■ Given information:
=== Begin Enclosure ===
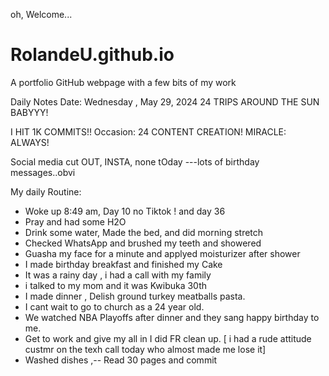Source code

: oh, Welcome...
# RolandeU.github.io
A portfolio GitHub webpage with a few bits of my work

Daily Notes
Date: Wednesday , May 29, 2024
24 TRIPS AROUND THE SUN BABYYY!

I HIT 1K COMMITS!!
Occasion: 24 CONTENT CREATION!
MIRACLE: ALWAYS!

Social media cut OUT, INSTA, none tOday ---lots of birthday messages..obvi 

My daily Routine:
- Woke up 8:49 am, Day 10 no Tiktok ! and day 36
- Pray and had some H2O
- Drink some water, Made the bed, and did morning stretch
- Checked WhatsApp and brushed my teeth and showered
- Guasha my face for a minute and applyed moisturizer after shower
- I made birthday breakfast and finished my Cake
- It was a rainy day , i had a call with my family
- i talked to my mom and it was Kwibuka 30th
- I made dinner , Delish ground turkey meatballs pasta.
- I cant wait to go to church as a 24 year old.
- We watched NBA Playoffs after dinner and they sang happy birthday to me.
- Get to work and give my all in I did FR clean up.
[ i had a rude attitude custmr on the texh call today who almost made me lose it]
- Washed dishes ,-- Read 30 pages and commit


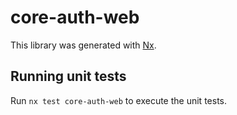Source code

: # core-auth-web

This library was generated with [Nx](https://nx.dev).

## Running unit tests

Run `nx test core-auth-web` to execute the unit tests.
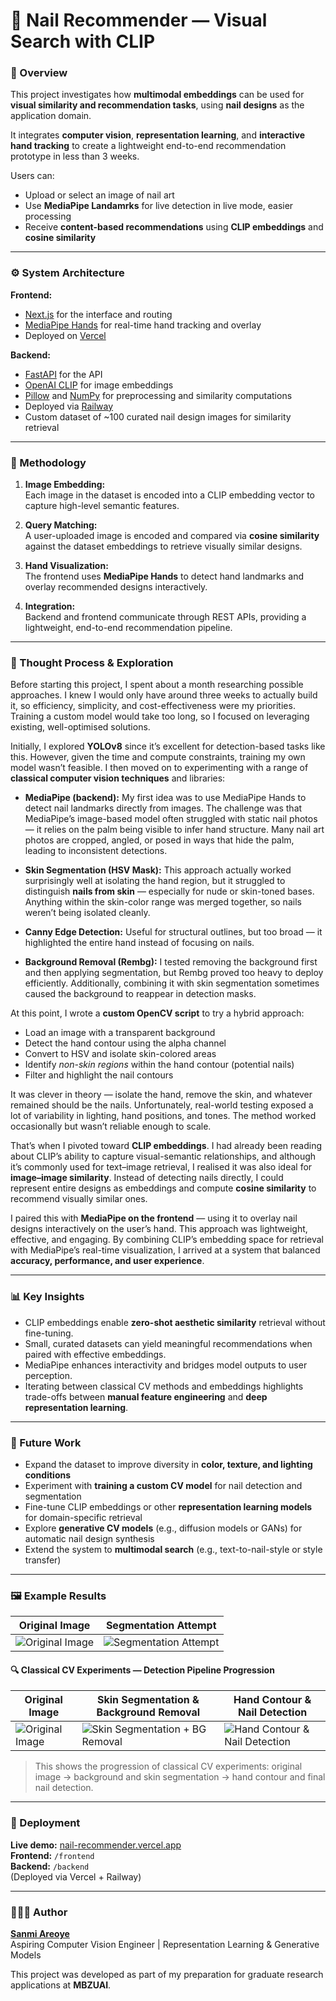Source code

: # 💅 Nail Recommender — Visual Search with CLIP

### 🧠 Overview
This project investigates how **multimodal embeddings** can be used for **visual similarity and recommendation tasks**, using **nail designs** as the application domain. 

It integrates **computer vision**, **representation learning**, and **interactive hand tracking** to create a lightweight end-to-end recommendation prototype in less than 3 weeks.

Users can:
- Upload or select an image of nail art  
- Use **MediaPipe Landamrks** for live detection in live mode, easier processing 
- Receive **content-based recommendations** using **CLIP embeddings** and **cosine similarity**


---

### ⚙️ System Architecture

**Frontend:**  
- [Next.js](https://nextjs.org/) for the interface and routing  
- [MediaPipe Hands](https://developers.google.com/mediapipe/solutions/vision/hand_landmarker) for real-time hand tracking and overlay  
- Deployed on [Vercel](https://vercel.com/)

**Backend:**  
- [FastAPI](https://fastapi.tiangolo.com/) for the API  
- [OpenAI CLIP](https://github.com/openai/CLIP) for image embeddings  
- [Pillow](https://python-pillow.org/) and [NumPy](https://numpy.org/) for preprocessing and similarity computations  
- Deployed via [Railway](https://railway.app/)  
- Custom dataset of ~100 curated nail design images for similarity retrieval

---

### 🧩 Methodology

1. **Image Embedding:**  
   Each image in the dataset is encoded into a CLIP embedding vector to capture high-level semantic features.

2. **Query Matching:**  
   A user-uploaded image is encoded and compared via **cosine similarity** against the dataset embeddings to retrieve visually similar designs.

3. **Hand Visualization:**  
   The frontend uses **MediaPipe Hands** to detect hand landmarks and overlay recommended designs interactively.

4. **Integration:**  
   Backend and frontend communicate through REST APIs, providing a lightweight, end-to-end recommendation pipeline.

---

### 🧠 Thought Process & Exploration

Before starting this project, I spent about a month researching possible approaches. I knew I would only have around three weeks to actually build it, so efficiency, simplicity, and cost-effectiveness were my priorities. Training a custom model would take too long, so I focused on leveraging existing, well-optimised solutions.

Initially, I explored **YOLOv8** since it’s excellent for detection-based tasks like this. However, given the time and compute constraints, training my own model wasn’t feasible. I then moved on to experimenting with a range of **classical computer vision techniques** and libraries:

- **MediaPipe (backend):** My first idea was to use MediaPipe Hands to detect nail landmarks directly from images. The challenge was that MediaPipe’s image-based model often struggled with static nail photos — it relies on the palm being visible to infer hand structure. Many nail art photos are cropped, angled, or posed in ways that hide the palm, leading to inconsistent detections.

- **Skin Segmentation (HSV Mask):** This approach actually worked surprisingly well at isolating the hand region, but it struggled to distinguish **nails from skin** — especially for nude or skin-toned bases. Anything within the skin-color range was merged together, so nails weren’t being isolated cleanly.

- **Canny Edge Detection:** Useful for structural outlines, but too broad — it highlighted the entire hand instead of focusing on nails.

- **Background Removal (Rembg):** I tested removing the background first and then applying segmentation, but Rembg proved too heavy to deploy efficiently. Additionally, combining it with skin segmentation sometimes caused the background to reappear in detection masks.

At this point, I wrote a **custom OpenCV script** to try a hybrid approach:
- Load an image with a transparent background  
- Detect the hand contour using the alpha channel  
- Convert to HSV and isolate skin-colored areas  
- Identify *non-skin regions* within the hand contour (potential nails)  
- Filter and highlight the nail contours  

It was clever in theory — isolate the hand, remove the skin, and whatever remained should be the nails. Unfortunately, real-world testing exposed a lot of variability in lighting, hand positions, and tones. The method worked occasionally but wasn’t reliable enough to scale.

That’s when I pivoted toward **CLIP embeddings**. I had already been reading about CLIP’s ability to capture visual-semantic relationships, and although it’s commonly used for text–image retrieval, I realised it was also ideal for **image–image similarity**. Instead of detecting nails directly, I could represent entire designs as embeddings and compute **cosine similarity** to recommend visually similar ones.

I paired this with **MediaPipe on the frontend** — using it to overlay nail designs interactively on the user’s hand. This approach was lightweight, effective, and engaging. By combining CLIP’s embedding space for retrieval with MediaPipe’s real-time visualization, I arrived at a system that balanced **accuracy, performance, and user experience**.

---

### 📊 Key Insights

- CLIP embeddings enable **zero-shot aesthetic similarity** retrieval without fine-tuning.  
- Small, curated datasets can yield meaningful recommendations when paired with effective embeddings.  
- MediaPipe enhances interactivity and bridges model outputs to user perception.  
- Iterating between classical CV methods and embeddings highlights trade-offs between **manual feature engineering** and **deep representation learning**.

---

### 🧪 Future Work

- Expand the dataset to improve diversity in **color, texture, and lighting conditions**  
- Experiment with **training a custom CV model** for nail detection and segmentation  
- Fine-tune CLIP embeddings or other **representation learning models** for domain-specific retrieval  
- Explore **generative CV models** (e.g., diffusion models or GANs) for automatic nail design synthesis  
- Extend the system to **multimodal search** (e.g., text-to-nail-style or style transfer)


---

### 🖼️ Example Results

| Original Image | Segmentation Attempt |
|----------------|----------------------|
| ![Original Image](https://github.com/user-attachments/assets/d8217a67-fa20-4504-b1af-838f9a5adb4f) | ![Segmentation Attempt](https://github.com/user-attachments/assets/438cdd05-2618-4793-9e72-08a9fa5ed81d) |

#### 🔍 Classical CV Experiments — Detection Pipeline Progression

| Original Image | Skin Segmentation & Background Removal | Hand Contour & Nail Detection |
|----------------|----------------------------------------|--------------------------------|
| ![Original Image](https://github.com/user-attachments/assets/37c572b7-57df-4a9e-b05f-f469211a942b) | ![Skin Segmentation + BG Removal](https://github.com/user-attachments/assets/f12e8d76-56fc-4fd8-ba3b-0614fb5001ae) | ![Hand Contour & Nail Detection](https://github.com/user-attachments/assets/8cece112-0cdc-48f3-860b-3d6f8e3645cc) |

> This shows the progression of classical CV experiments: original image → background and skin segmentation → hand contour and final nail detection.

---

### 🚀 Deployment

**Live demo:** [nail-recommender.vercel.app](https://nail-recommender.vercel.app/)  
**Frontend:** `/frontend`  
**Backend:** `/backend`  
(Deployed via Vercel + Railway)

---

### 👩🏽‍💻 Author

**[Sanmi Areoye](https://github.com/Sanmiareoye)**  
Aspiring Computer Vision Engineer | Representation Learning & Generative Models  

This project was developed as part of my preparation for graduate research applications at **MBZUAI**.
=== End Enclosure ===
■ What you should do:
Whenever "after" occurs in a line of the entries, copy that line.

■ Expected answer:
- Guasha my face for a minute and applyed moisturizer after shower
- We watched NBA Playoffs after dinner and they sang happy birthday to me.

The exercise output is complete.